Com tudo isso, mais a cadeira de dragão de madeira de faia em que estava sentado, já somava dez peças autênticas.

Olhou para cada uma, satisfeito, por fim focou no porta-canetas. Por alguma razão, gostava muito dele, pegou-o para brincar.

Na vida passada, tinha vontade mas não podia; nesta, tinha oportunidade e dinheiro, queria se satisfazer.
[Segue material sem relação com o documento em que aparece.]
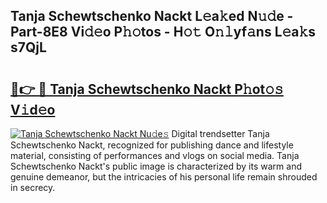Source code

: ## Tanja Schewtschenko Nackt L𝚎a𝚔ed N𝚞𝚍e - Part-8E8 Vi𝚍𝚎o P𝚑𝚘tos - H𝚘𝚝 O𝚗𝚕yf𝚊ns L𝚎a𝚔s s7QjL

# <h2><a href="http://kfcwke.oniu.top/?m=Tanja+Schewtschenko+Nackt">🔗👉 🔴 Tanja Schewtschenko Nackt P𝚑ot𝚘𝚜 V𝚒d𝚎o</a></h2>

[![Tanja Schewtschenko Nackt Nu𝚍e𝚜](https://i.imgur.com/0qMVB7G.gif)](http://kfcwke.oniu.top/?m=Tanja+Schewtschenko+Nackt)
Digital trendsetter Tanja Schewtschenko Nackt, recognized for publishing dance and lifestyle material, consisting of performances and vlogs on social media. Tanja Schewtschenko Nackt's public image is characterized by its warm and genuine demeanor, but the intricacies of his personal life remain shrouded in secrecy.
Xu Fei fechou os olhos; seus dedos longos acariciaram lentamente a superfície, aquela pátina gasta, bambu avermelhado e negro, as rachaduras finas, os desenhos em baixo relevo...

O desenho vinha de uma lenda da dinastia Han: Wang Qiao, um magistrado, que todo primeiro e quinze do mês ia ao palácio. O imperador notava a velocidade, mas nunca via sua carruagem, mandou investigar; relataram que, ao chegar, duas aves aquáticas vinham do sudeste.

O imperador mandou capturá-las, mas eram sapatos transformados.

Xu Fei gostava do estilo, do material, do relevo, da história; ao manuseá-lo, sentia que havia alma, como se dialogasse com os antigos.

Antiguidades valorizam o encanto, talvez aquele porta-canetas fosse mesmo o seu encanto.